WHAT IS EXPECTED: Only the last stretch of the records is wanted: restate word for word the line with "### About me" and every line after it.
-=-=-
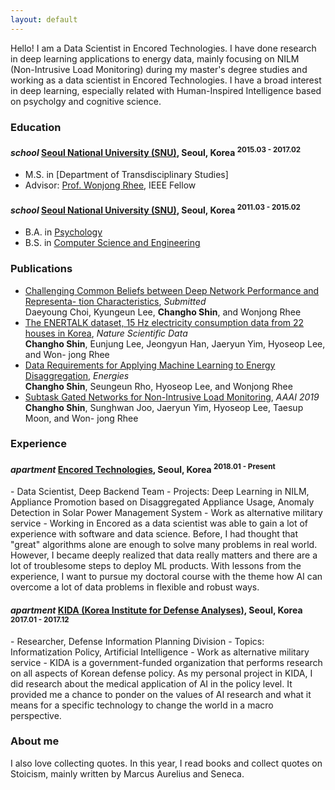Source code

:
 ```yaml
---
layout: default
---
```


Hello!
I am a Data Scientist in Encored Technologies.
I have done research in deep learning applications to energy data, mainly focusing on NILM (Non-Intrusive Load Monitoring) during my master's degree studies and working as a data scientist in Encored Technologies. I have a broad interest in deep learning, especially related with Human-Inspired Intelligence based on psycholgy and cognitive science.

### Education

<h4 class="education">
  <i class="material-icons md-18">school</i>
  <a href="http://convergence.snu.ac.kr/">Seoul National University (SNU)</a>, Seoul, Korea
  <sup>2015.03 - 2017.02</sup>
</h4>

- M.S. in [Department of Transdisciplinary Studies]
- Advisor: [Prof. Wonjong Rhee](http://adsl.snu.ac.kr/?p=13209), IEEE Fellow
 
[Digital Contents and Information Studies]: http://convergence.snu.ac.kr/main/%ea%b5%90%ec%9c%a1-%eb%94%94%ec%a7%80%ed%84%b8%ec%a0%95%eb%b3%b4%ec%9c%b5%ed%95%a9-%ec%a0%84%ea%b3%b5%ec%86%8c%ea%b0%9c-copy?lang=en

<h4 class="education">
  <i class="material-icons md-18">school</i>
  <a href="http://en.snu.ac.kr/">Seoul National University (SNU)</a>, Seoul, Korea
  <sup>2011.03 - 2015.02</sup>
</h4>

- B.A. in [Psychology]
- B.S. in [Computer Science and Engineering]

[Psychology]: http://psych.snu.ac.kr/
[Computer Science and Engineering]: https://cse.snu.ac.kr/en

### Publications
- [Challenging Common Beliefs between Deep Network Performance and Representa-
tion Characteristics](), _Submitted_ <br/>
Daeyoung Choi, Kyungeun Lee, **Changho Shin**, and Wonjong Rhee <br/>
- [The ENERTALK dataset, 15 Hz electricity consumption data from 22 houses in
Korea](), _Nature Scientific Data_ <br/>
**Changho Shin**, Eunjung Lee, Jeongyun Han, Jaeryun Yim, Hyoseop Lee, and Won-
jong Rhee <br/>
- [Data Requirements for Applying Machine Learning to Energy Disaggregation](https://www.mdpi.com/1996-1073/12/9/1696), _Energies_ <br/>
**Changho Shin**, Seungeun Rho, Hyoseop Lee, and Wonjong Rhee <br/>
- [Subtask Gated Networks for Non-Intrusive Load Monitoring](https://www.aaai.org/ojs/index.php/AAAI/article/view/3908), _AAAI 2019_ <br/>
**Changho Shin**, Sunghwan Joo, Jaeryun Yim, Hyoseop Lee, Taesup Moon, and Won-
jong Rhee <br/>

### Experience

<h4 class="experience">
  <i class="material-icons md-18">apartment</i>
  <a href="enertalk.com">Encored Technologies</a>, Seoul, Korea
  <sup>2018.01 - Present</sup>
</h4>
- Data Scientist, Deep Backend Team
- Projects: Deep Learning in NILM, Appliance Promotion based on Disaggregated Appliance Usage, Anomaly Detection in Solar Power Management System
- Work as alternative military service
- Working in Encored as a data scientist was able to gain a lot of experience with software and data science. Before, I had thought that "great" algorithms alone are enough to solve many problems in real world. However, I became deeply realized that data really matters and there are a lot of troublesome steps to deploy ML products. With lessons from the experience, I want to pursue my doctoral course with the theme how AI can  overcome a lot of data problems in flexible and robust ways.
 
<h4 class="experience">
  <i class="material-icons md-18">apartment</i>
  <a href="kida.re.kr">KIDA (Korea Institute for Defense Analyses)</a>, Seoul, Korea
  <sup>2017.01 - 2017.12</sup>
</h4>
- Researcher, Defense Information Planning Division
- Topics: Informatization Policy, Artificial Intelligence
- Work as alternative military service
- KIDA is a government-funded organization that performs research on all aspects of Korean defense policy. As my personal project in KIDA, I did research about the medical application of AI in the policy level. It provided me a chance to ponder on the values of AI research and what it means for a specific technology to change the world in a macro perspective.

### About me
I also love collecting quotes. In this year, I read books and collect quotes on Stoicism, mainly written by Marcus Aurelius and Seneca.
-=-=-
EXERCISE SOLUTION:
### About me
I also love collecting quotes. In this year, I read books and collect quotes on Stoicism, mainly written by Marcus Aurelius and Seneca.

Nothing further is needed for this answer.